Rendered images with source text:

_ _ _ _ _

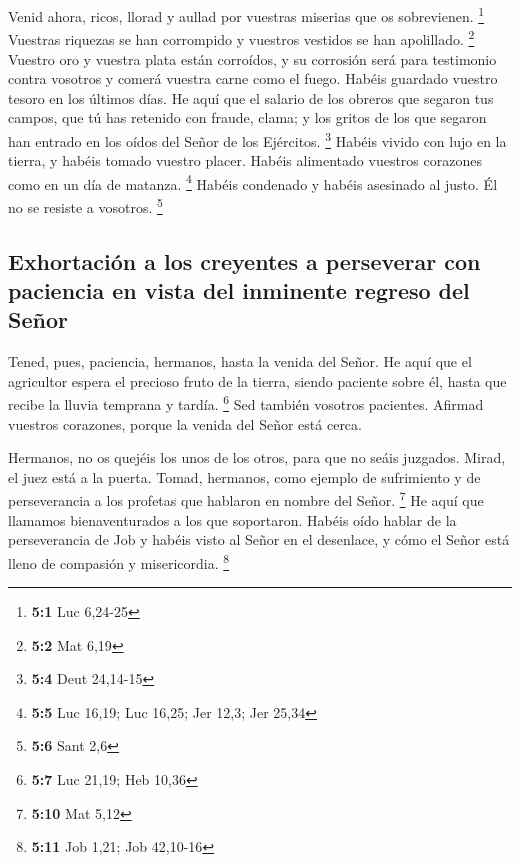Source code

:  Venid ahora, ricos, llorad y aullad por vuestras miserias
que os sobrevienen. \footnote{\textbf{5:1} Luc 6,24-25} 
Vuestras riquezas se han corrompido y vuestros vestidos se han
apolillado. \footnote{\textbf{5:2} Mat 6,19}  Vuestro oro
y vuestra plata están corroídos, y su corrosión será para testimonio
contra vosotros y comerá vuestra carne como el fuego. Habéis guardado
vuestro tesoro en los últimos días.  He aquí que el
salario de los obreros que segaron tus campos, que tú has retenido con
fraude, clama; y los gritos de los que segaron han entrado en los oídos
del Señor de los Ejércitos. \footnote{\textbf{5:4} Deut 24,14-15}
 Habéis vivido con lujo en la tierra, y habéis tomado
vuestro placer. Habéis alimentado vuestros corazones como en un día de
matanza. \footnote{\textbf{5:5} Luc 16,19; Luc 16,25; Jer 12,3; Jer
  25,34}  Habéis condenado y habéis asesinado al justo. Él
no se resiste a vosotros. \footnote{\textbf{5:6} Sant 2,6}

\hypertarget{exhortaciuxf3n-a-los-creyentes-a-perseverar-con-paciencia-en-vista-del-inminente-regreso-del-seuxf1or}{%
\subsection{Exhortación a los creyentes a perseverar con paciencia en
vista del inminente regreso del
Señor}\label{exhortaciuxf3n-a-los-creyentes-a-perseverar-con-paciencia-en-vista-del-inminente-regreso-del-seuxf1or}}

 Tened, pues, paciencia, hermanos, hasta la venida del
Señor. He aquí que el agricultor espera el precioso fruto de la tierra,
siendo paciente sobre él, hasta que recibe la lluvia temprana y tardía.
\footnote{\textbf{5:7} Luc 21,19; Heb 10,36}  Sed también
vosotros pacientes. Afirmad vuestros corazones, porque la venida del
Señor está cerca.

 Hermanos, no os quejéis los unos de los otros, para que
no seáis juzgados. Mirad, el juez está a la puerta. 
Tomad, hermanos, como ejemplo de sufrimiento y de perseverancia a los
profetas que hablaron en nombre del Señor. \footnote{\textbf{5:10} Mat
  5,12}  He aquí que llamamos bienaventurados a los que
soportaron. Habéis oído hablar de la perseverancia de Job y habéis visto
al Señor en el desenlace, y cómo el Señor está lleno de compasión y
misericordia. \footnote{\textbf{5:11} Job 1,21; Job 42,10-16}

_ _ _ _ _

WORK REQUEST: Within the data above, the lines from the one with "fraude, clama; y" to the one with "Tened, pues, paciencia, hermanos, hasta" must be repeated exactly; no other line belongs in the answer.

OUTPUT OF THE EXERCISE:
fraude, clama; y los gritos de los que segaron han entrado en los oídos
del Señor de los Ejércitos. \footnote{\textbf{5:4} Deut 24,14-15}
 Habéis vivido con lujo en la tierra, y habéis tomado
vuestro placer. Habéis alimentado vuestros corazones como en un día de
matanza. \footnote{\textbf{5:5} Luc 16,19; Luc 16,25; Jer 12,3; Jer
  25,34}  Habéis condenado y habéis asesinado al justo. Él
no se resiste a vosotros. \footnote{\textbf{5:6} Sant 2,6}

\hypertarget{exhortaciuxf3n-a-los-creyentes-a-perseverar-con-paciencia-en-vista-del-inminente-regreso-del-seuxf1or}{%
\subsection{Exhortación a los creyentes a perseverar con paciencia en
vista del inminente regreso del
Señor}\label{exhortaciuxf3n-a-los-creyentes-a-perseverar-con-paciencia-en-vista-del-inminente-regreso-del-seuxf1or}}

 Tened, pues, paciencia, hermanos, hasta la venida del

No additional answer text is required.